Last week marked the release of the Ubuntu 9.04 Beta and this week there is the planned release of the Fedora 11 Beta. Both distributions are similar in the respect they will be upgrading several common packages like GNOME 2.26, but in Fedora 11 are more upstream (and experimental) bits like kernel mode-setting, the EXT4 file-system by default, and various other features. Being the Linux benchmarking fanatics that we are, we set out to run a few performance tests comparing the Ubuntu 9.04 Beta to the latest Rawhide packages that will make up today's Fedora 11 Beta release.
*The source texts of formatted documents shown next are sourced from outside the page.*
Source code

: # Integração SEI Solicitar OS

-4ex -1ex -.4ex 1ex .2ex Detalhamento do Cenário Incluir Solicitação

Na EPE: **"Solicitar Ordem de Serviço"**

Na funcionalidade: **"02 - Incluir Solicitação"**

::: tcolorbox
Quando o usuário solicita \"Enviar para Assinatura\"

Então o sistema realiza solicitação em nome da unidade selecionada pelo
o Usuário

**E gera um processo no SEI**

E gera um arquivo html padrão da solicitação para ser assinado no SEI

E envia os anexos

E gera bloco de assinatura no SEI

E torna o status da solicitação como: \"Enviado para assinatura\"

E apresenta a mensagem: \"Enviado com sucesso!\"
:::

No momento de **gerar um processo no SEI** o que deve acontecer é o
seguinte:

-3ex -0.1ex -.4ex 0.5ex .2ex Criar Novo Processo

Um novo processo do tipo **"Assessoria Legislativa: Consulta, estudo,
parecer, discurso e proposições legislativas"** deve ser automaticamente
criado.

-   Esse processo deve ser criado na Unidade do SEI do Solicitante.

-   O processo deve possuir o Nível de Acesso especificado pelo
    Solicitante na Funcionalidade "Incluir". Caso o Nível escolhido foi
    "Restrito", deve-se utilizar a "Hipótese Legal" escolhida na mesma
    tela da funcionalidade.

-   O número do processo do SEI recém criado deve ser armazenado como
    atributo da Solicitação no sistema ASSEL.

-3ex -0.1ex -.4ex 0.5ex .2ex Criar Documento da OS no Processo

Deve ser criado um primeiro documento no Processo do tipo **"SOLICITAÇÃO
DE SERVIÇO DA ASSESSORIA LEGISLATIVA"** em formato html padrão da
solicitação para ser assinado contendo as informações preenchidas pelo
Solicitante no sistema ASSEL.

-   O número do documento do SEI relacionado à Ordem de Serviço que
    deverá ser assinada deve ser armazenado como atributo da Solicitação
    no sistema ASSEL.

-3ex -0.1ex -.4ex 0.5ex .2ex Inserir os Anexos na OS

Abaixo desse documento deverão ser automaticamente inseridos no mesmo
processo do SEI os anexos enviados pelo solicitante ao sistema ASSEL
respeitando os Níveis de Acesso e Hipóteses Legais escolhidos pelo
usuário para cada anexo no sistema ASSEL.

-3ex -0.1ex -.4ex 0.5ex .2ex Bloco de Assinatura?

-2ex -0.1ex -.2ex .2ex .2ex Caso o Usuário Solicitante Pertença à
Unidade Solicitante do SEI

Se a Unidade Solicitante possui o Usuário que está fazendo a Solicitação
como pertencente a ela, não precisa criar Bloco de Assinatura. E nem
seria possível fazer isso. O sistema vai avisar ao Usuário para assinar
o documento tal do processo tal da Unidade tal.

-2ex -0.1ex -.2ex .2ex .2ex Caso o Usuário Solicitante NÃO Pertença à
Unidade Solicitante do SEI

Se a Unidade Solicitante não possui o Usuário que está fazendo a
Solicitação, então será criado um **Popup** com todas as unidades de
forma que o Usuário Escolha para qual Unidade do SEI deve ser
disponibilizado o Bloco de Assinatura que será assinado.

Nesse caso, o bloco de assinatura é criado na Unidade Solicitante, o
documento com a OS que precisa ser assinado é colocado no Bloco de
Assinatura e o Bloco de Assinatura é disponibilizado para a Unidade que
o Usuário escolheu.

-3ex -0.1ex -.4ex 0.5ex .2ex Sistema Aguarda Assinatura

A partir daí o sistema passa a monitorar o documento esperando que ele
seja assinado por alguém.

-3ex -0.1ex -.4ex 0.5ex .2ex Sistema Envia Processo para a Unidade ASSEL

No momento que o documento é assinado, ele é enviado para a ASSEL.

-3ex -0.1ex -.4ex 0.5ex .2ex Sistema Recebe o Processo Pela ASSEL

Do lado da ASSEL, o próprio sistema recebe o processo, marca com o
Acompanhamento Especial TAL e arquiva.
For this initial round of Ubuntu 9.04 versus Fedora 11 testing we used the Ubuntu 9.04 x86_64 release and on the cap-wearing side we used all of the Fedora Rawhide (x86_64) packages as of March 29, 2009. The Fedora 11 Beta provides the Linux 2.6.29 kernel, GNOME 2.26.0, X Server 1.6.0, xf86-video-intel 2.6.99, Mesa 7.5-devel, GCC 4.4.0, and by default is formatted to an EXT4 file-system. The Ubuntu 9.04 Beta meanwhile shipped with the Linux 2.6.28, GNOME 2.26.0, X Server 1.6.0, xf86-video-intel 2.6.3, Mesa 7.3, GCC 4.3.3, and was using the default EXT3 file-system.

The hardware used for this Linux distribution testing was an Intel Core 2 Duo E6400 processor, ASRock ConRoe1333-DVI/H motherboard, 2GB of DDR2 system memory, and a 200GB Seagate ST3200826AS Serial ATA HDD. With the Phoronix Test Suite we ran a total of fifteen tests with the different test profiles consisting of timed PHP compilation, LAME MP3 encoding, FLAC audio encoding, FFmpeg, GnuPG, OpenSSL, GraphicsMagick, Bwfirt, C-Ray, POV-Ray, IOzone, Flexible IO Tester, and 7-Zip compression.